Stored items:
--- START ---

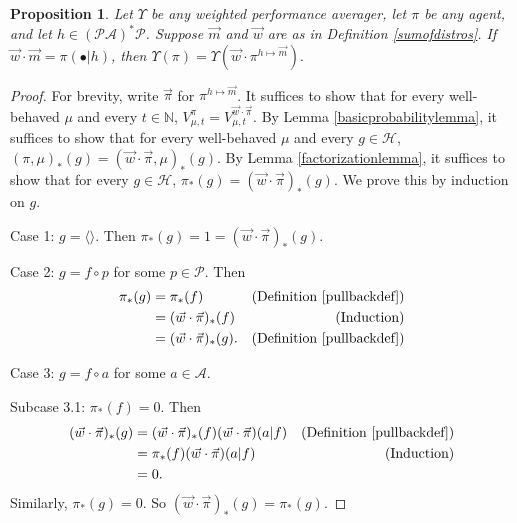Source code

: \documentclass{article}
\newtheorem{proposition}[theorem]{Proposition}
\begin{document}
\begin{proposition}
\label{longproposition}
    Let $\Upsilon$ be any weighted performance averager, let $\pi$ be any agent,
    and let $h\in(\mathcal P\mathcal A)^*\mathcal P$.
    Suppose $\vec m$ and $\vec w$ are as in Definition \ref{sumofdistros}.
    If $\vec w\cdot\vec m = \pi(\bullet|h)$, then
    $
        \Upsilon(\pi)
        =
        \Upsilon(\vec w\cdot \pi^{h\mapsto \vec m}).
    $
\end{proposition}

\begin{proof}
    For brevity, write $\vec\pi$ for $\pi^{h\mapsto \vec m}$. It suffices to
    show that for every well-behaved $\mu$ and every $t\in\mathbb N$,
    $
        V^{\pi}_{\mu,t}
        =
        V^{\vec w\cdot \vec\pi}_{\mu,t}.
    $
    By Lemma \ref{basicprobabilitylemma}, it suffices to show that for every
    well-behaved $\mu$ and every $g\in\mathcal H$,
    $
    (\pi,\mu)_*(g)
    =
    (\vec w\cdot\vec\pi,\mu)_*(g)
    $.
    By Lemma \ref{factorizationlemma}, it suffices
    to show that for every $g\in\mathcal H$,
    $\pi_*(g)=(\vec w\cdot\vec\pi)_*(g)$.
    We prove this by induction on $g$.

    Case 1: $g=\langle\rangle$.
    Then $\pi_*(g)=1
    =(\vec w\cdot\vec\pi)_*(g)$.

    Case 2: $g=f\circ p$ for some $p\in\mathcal P$.
    Then
    \begin{align*}
        \pi_*(g)
            &= \pi_*(f)
                &\mbox{(Definition \ref{pullbackdef})}\\
            &= (\vec w\cdot\vec\pi)_*(f)
                &\mbox{(Induction)}\\
            &= (\vec w\cdot\vec\pi)_*(g).
                &\mbox{(Definition \ref{pullbackdef})}
    \end{align*}

    Case 3: $g=f\circ a$ for some $a\in\mathcal A$.

    Subcase 3.1: $\pi_*(f)=0$.
    Then
    \begin{align*}
        (\vec w\cdot\vec\pi)_*(g)
            &= (\vec w\cdot\vec\pi)_*(f)
            (\vec w\cdot\vec\pi)(a|f)
                &\mbox{(Definition \ref{pullbackdef})}\\
            &= \pi_*(f)(\vec w\cdot\vec\pi)(a|f)
                &\mbox{(Induction)}\\
            &= 0.
    \end{align*}
    Similarly, $\pi_*(g)=0$. So $(\vec w\cdot\vec\pi)_*(g)=\pi_*(g)$.


\end{proof}
\end{document}
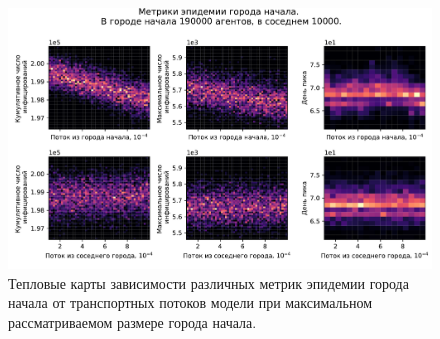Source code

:\documentclass[a4paper,12pt]{article} %
\begin{document}

\begin{figure}[H]
    \centering
    \includegraphics[width=0.9\linewidth]{images/bignsmall_190000_0.pdf}
    \caption{Тепловые карты зависимости различных метрик эпидемии города начала от транспортных потоков модели при максимальном рассматриваемом размере города начала.}
    \label{pic:bignsmall_190000_0}
\end{figure}
\end{document}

--- END ---

→ Activity:
Using the data above, transcribe the lines that run from the line with "Let $\Upsilon$ be" to the line with "For brevity, write", both ends kept, and output nothing else.

→ Answer section:
    Let $\Upsilon$ be any weighted performance averager, let $\pi$ be any agent,
    and let $h\in(\mathcal P\mathcal A)^*\mathcal P$.
    Suppose $\vec m$ and $\vec w$ are as in Definition \ref{sumofdistros}.
    If $\vec w\cdot\vec m = \pi(\bullet|h)$, then
    $
        \Upsilon(\pi)
        =
        \Upsilon(\vec w\cdot \pi^{h\mapsto \vec m}).
    $
\end{proposition}

\begin{proof}
    For brevity, write $\vec\pi$ for $\pi^{h\mapsto \vec m}$. It suffices to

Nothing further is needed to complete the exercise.